Dataset content

# # # # # # #

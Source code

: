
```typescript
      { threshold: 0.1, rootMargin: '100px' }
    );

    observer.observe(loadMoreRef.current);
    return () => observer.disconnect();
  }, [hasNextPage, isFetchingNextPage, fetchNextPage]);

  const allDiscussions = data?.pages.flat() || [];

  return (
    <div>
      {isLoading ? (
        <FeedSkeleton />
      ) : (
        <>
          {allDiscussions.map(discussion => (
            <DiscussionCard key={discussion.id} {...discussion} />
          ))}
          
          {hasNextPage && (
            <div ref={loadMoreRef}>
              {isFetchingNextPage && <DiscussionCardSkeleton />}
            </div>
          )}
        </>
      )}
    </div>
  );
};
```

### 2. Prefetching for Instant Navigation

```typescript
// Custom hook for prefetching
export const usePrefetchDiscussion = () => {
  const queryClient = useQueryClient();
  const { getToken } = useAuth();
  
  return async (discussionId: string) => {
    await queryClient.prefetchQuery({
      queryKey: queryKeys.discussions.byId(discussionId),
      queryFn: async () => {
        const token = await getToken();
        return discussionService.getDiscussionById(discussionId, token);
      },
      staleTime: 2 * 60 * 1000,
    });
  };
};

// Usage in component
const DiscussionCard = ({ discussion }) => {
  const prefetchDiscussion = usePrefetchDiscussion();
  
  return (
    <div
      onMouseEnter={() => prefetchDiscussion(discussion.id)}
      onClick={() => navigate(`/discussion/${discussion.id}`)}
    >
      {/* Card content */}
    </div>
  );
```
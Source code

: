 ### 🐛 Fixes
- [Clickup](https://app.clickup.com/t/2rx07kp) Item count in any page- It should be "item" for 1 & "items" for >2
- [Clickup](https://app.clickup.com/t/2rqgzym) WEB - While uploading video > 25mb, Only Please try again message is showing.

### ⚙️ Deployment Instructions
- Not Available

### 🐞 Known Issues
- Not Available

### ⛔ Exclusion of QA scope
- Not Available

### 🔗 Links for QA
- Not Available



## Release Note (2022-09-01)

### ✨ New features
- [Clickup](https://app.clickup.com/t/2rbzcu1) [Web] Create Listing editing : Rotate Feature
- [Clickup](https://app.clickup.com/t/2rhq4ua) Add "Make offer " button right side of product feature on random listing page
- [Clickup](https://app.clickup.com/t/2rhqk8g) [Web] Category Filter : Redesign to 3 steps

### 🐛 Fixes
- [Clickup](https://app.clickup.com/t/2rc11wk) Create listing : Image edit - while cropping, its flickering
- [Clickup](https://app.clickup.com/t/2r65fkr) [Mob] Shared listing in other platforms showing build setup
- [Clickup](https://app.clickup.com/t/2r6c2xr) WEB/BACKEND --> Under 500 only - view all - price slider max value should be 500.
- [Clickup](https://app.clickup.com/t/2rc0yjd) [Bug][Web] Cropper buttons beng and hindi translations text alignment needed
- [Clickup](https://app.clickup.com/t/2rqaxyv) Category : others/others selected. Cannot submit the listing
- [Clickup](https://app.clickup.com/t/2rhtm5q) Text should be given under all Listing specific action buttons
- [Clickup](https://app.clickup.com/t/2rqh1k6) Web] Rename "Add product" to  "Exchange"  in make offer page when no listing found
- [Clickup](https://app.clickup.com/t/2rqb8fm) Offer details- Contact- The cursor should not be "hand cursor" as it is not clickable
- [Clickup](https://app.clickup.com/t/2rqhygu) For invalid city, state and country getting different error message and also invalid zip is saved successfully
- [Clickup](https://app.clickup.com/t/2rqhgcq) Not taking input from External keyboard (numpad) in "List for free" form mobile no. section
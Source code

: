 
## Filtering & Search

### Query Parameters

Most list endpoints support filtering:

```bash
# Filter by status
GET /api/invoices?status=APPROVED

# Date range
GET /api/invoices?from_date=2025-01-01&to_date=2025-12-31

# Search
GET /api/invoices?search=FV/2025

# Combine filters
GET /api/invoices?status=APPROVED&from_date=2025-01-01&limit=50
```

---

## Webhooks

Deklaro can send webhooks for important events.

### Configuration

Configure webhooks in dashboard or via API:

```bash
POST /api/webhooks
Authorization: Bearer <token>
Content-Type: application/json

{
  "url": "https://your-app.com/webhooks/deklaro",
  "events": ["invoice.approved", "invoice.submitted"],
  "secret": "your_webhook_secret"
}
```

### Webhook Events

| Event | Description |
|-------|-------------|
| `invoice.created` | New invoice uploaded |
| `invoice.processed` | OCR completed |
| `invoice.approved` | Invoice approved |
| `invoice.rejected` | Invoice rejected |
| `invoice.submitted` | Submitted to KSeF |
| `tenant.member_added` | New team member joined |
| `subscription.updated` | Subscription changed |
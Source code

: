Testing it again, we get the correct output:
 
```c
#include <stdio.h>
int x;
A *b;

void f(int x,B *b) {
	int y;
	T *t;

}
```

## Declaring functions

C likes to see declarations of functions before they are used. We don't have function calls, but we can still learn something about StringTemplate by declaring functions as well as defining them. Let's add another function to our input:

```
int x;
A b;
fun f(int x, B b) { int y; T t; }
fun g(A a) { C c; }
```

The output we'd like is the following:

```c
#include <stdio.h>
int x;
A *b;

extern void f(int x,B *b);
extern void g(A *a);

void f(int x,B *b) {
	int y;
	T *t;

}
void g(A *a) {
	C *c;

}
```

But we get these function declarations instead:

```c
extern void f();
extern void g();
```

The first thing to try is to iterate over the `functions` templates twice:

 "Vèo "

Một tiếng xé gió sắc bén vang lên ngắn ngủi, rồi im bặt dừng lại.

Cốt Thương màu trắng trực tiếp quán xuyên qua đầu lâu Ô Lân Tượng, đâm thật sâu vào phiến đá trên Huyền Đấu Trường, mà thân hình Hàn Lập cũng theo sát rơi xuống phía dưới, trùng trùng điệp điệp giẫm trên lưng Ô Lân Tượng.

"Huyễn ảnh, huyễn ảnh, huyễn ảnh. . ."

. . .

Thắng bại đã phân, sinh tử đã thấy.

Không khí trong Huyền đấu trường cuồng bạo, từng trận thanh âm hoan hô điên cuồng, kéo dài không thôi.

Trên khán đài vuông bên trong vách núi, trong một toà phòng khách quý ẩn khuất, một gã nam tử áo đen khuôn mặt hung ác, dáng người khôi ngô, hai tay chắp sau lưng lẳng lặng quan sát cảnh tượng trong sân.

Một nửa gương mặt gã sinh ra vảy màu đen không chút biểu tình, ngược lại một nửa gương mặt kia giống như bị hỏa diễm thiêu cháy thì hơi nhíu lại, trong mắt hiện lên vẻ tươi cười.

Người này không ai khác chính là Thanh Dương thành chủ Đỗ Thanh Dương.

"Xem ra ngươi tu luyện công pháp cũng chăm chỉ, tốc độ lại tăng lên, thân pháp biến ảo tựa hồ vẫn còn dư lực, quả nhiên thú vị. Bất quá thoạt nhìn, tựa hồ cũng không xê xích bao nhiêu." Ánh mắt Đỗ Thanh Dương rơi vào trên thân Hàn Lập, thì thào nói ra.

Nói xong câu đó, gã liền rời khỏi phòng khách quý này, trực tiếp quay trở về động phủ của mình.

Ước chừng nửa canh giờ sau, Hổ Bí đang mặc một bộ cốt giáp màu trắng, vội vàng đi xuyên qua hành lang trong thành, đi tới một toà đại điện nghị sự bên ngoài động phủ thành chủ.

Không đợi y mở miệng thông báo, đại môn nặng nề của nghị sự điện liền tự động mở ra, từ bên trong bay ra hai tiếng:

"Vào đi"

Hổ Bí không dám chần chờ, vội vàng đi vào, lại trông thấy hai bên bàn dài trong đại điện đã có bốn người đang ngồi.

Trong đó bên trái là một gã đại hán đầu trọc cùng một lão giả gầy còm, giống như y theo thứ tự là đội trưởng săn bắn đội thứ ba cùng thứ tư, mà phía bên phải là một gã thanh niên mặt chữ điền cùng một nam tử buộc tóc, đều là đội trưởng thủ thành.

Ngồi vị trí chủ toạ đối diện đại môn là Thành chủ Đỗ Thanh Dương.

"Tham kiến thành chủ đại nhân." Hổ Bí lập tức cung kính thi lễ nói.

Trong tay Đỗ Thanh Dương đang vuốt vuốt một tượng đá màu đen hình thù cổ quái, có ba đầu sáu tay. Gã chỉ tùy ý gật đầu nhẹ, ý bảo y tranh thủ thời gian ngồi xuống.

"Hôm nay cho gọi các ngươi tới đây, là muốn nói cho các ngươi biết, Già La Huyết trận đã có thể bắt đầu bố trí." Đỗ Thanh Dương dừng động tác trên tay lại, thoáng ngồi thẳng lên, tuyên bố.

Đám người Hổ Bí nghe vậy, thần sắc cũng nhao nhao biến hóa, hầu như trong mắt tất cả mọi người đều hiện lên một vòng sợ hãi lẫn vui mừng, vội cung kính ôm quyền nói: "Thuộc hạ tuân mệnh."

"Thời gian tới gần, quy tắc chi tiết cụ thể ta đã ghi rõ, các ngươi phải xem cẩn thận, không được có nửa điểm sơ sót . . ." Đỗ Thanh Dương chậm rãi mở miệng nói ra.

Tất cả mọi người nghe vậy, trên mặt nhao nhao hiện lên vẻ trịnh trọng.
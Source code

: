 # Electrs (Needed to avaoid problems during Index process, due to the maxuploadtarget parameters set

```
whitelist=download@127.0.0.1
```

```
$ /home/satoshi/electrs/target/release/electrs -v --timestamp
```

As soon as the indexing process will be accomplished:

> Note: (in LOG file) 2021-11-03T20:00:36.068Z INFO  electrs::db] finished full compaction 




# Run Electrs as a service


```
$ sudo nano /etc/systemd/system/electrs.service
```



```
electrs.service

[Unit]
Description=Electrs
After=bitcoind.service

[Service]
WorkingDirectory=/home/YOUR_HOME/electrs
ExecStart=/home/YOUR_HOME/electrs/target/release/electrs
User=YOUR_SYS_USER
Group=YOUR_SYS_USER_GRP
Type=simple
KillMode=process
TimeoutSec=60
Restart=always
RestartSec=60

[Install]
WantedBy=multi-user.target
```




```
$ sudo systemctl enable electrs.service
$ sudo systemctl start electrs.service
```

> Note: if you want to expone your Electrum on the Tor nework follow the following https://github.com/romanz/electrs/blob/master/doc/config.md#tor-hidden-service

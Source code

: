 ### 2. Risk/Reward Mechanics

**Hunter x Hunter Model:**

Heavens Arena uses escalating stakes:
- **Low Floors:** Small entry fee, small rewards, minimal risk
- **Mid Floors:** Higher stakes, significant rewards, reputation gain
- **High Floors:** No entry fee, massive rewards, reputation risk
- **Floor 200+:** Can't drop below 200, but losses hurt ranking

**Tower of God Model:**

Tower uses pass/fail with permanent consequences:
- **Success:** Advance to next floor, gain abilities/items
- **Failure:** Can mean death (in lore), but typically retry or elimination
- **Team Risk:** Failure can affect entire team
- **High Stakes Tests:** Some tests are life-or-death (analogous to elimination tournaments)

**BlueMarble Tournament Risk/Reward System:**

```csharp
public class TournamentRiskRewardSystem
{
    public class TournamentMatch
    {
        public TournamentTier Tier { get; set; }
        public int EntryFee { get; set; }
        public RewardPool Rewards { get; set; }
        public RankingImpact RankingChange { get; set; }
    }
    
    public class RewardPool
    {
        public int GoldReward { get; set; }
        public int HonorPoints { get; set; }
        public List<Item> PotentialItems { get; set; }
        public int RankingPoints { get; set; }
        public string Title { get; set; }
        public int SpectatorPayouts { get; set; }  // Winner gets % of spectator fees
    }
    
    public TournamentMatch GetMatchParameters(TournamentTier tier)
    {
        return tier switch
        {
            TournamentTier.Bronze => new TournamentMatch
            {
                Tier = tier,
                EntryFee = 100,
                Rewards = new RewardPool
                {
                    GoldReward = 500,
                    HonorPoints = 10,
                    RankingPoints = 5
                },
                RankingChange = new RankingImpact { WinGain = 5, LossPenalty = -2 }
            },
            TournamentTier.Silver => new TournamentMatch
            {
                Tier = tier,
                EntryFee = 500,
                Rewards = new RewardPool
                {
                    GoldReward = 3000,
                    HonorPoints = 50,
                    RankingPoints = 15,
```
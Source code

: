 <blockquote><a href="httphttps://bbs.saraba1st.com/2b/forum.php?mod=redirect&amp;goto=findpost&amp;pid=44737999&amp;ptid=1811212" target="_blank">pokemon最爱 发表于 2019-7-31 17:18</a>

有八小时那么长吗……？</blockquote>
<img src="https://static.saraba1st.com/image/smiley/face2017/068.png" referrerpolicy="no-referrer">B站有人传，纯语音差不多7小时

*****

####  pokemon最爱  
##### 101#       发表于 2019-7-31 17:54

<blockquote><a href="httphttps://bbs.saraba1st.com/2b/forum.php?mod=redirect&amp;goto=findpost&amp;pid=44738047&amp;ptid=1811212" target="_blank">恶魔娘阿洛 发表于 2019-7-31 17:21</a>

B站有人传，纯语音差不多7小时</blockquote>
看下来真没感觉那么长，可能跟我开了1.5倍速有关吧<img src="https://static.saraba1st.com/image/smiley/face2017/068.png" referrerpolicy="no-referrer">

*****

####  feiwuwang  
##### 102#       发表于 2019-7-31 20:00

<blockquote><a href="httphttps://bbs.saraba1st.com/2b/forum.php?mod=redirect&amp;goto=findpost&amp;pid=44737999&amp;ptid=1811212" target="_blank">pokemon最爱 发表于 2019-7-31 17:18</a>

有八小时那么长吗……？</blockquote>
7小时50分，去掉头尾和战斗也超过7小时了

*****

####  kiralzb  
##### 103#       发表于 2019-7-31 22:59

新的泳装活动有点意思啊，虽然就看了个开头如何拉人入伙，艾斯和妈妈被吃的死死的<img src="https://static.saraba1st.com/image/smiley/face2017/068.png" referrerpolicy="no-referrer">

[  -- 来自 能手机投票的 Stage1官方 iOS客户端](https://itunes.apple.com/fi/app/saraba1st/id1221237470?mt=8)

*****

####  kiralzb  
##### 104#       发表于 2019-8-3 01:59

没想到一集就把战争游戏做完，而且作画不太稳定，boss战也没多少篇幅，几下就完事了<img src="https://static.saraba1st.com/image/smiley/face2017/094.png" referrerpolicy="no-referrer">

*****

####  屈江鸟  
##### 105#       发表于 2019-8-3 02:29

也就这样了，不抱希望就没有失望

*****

# # # # # # #

Exercise prompt
Output, exactly and in full, the lines from the start of the entries above through the line that contains "### ⚙️ Deployment Instructions".

Answer space
Source code

:
```typescript
      { threshold: 0.1, rootMargin: '100px' }
    );

    observer.observe(loadMoreRef.current);
    return () => observer.disconnect();
  }, [hasNextPage, isFetchingNextPage, fetchNextPage]);

  const allDiscussions = data?.pages.flat() || [];

  return (
    <div>
      {isLoading ? (
        <FeedSkeleton />
      ) : (
        <>
          {allDiscussions.map(discussion => (
            <DiscussionCard key={discussion.id} {...discussion} />
          ))}
          
          {hasNextPage && (
            <div ref={loadMoreRef}>
              {isFetchingNextPage && <DiscussionCardSkeleton />}
            </div>
          )}
        </>
      )}
    </div>
  );
};
```

### 2. Prefetching for Instant Navigation

```typescript
// Custom hook for prefetching
export const usePrefetchDiscussion = () => {
  const queryClient = useQueryClient();
  const { getToken } = useAuth();
  
  return async (discussionId: string) => {
    await queryClient.prefetchQuery({
      queryKey: queryKeys.discussions.byId(discussionId),
      queryFn: async () => {
        const token = await getToken();
        return discussionService.getDiscussionById(discussionId, token);
      },
      staleTime: 2 * 60 * 1000,
    });
  };
};

// Usage in component
const DiscussionCard = ({ discussion }) => {
  const prefetchDiscussion = usePrefetchDiscussion();
  
  return (
    <div
      onMouseEnter={() => prefetchDiscussion(discussion.id)}
      onClick={() => navigate(`/discussion/${discussion.id}`)}
    >
      {/* Card content */}
    </div>
  );
```
Source code

: ### 🐛 Fixes
- [Clickup](https://app.clickup.com/t/2rx07kp) Item count in any page- It should be "item" for 1 & "items" for >2
- [Clickup](https://app.clickup.com/t/2rqgzym) WEB - While uploading video > 25mb, Only Please try again message is showing.

### ⚙️ Deployment Instructions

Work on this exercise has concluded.